Solopos.com, SOLO – Osteoporosis atau biasa disebut pengeroposan tulang berlangsung lama dan terjadi secara bertahap. Osteoporosis pada waktu awal seringkali tidak ditandai gejala apapun. Sehingga sering disebut silent desease.
Penyakit osteoporosis bisa menyerang siapa saja. Apalagi banyak faktor risiko yang dapat meningkatkan terjadinya osteoporosis. Oleh sebab itu perlu dilakukan deteksi agar bisa dilakukan perawatan tulang.
Promosi Jalur Mudik Pantura Jawa Makin Adem Berkat Trembesi
Menopause dan konsumsi obat alergi
Bagi wanita, faktor risiko terkena osteoporosis adalah menopause. Selain itu, konsumsi obat alergi dalam jangka panjang juga meningkatkan risiko terkena osteoporosis.
“Semua bisa terkena osteoporosis, hanya jenisnya beda. Perempuan memang lebih berisiko dibanding pria, terutama sesudah menopause. Kendati demikian pria juga berisiko terkena osteoporosis karena faktor penggunaan obat tertentu dan mereka yang menderita ginjal kronis, apalagi jika konsumsi alkohol, kopi, dan merokok,” ujar dokter Yulyani Werdiningsih ketika berbincang dengan Solopos.com, di Rumah Sakit Umum Daerah (RSUD) Dr.

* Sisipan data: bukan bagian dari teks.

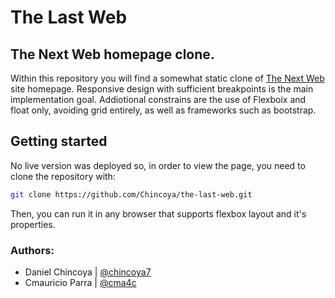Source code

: # The Last Web

## The Next Web homepage clone. 

Within this repository you will find a somewhat static clone of [The Next Web](https://thenextweb.com/) site homepage. Responsive design with sufficient breakpoints is the main implementation goal. Addiotional constrains are the use of Flexboix and float only, avoiding grid entirely, as well as frameworks such as bootstrap.   

## Getting started

No live version was deployed so, in order to view the page, you need to clone the repository with:

```bash
git clone https://github.com/Chincoya/the-last-web.git
```

Then, you can run it in any browser that supports flexbox layout and it's properties.

### Authors:

- Daniel Chincoya | [@chincoya7](https://twitter.com/chincoya7)
- Cmauricio Parra | [@cma4c](https://twitter.com/cma4c)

Moewardi Solo, awal November 2019.
Berat badan rendah
Faktor lain yang meningkatkan risiko osteoporosis adalah berat badan rendah serta kekurangan vitamin D. “Apalagi dari hasil penelitan kadar vitamin D bangsa Indonesia termasuk rendah,” jelas Yulyani Werdiningsih.
Vitamin D membantu penyerapan kalsium. Tanpa asupan vitamin D yang cukup, tubuh tidak dapat menyerap kalsium dari makanan atau minuman. Kondisi ini membuat tubuh mengambil cadangan kalsium dari tulang.
Kurang gerak
Kurangnya aktivitas fisik menurut juga menjadi faktor risiko terkena osteoporosis. Padahal kemajuan teknologi sekarang ini membuat orang malas bergerak atau kurang bergerak. Faktor risiko lainnya adalah mereka yang mengonsumsi alkohol dan merokok, termasuk juga kopi.
“Oleh karena itu, pemeriksaan kepadatan tulang menjadi penting bagi mereka yang memiliki faktor risiko tersebut. Tujuannya apabila diketahui adanya penurunan kepadatan tulang bisa segera dilakukan penanganan medis. Apabila masih mudah pemberian obat dapat menghentikan terjadinya osteoporosis,” terang Yulyani Werdiningsih.